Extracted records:
== Segment start ==
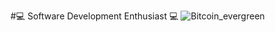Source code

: #💻 Software Development Enthusiast 💻
![Bitcoin_evergreen](https://user-images.githubusercontent.com/101359189/157737525-dc3d62c9-fbd7-4daa-96b5-0268d8b99a57.png)
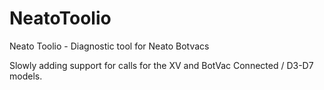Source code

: # NeatoToolio
Neato Toolio - Diagnostic tool for Neato Botvacs

Slowly adding support for calls for the XV and BotVac Connected / D3-D7 models.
== Segment end ==
**TASK REQUIREMENTS**
Write out, exactly as given, the line containing "Neato Toolio - Diagnostic" and every line after it to the end of the records. Include nothing else.

**SOLUTION FOR THIS TASK**
Neato Toolio - Diagnostic tool for Neato Botvacs

Slowly adding support for calls for the XV and BotVac Connected / D3-D7 models.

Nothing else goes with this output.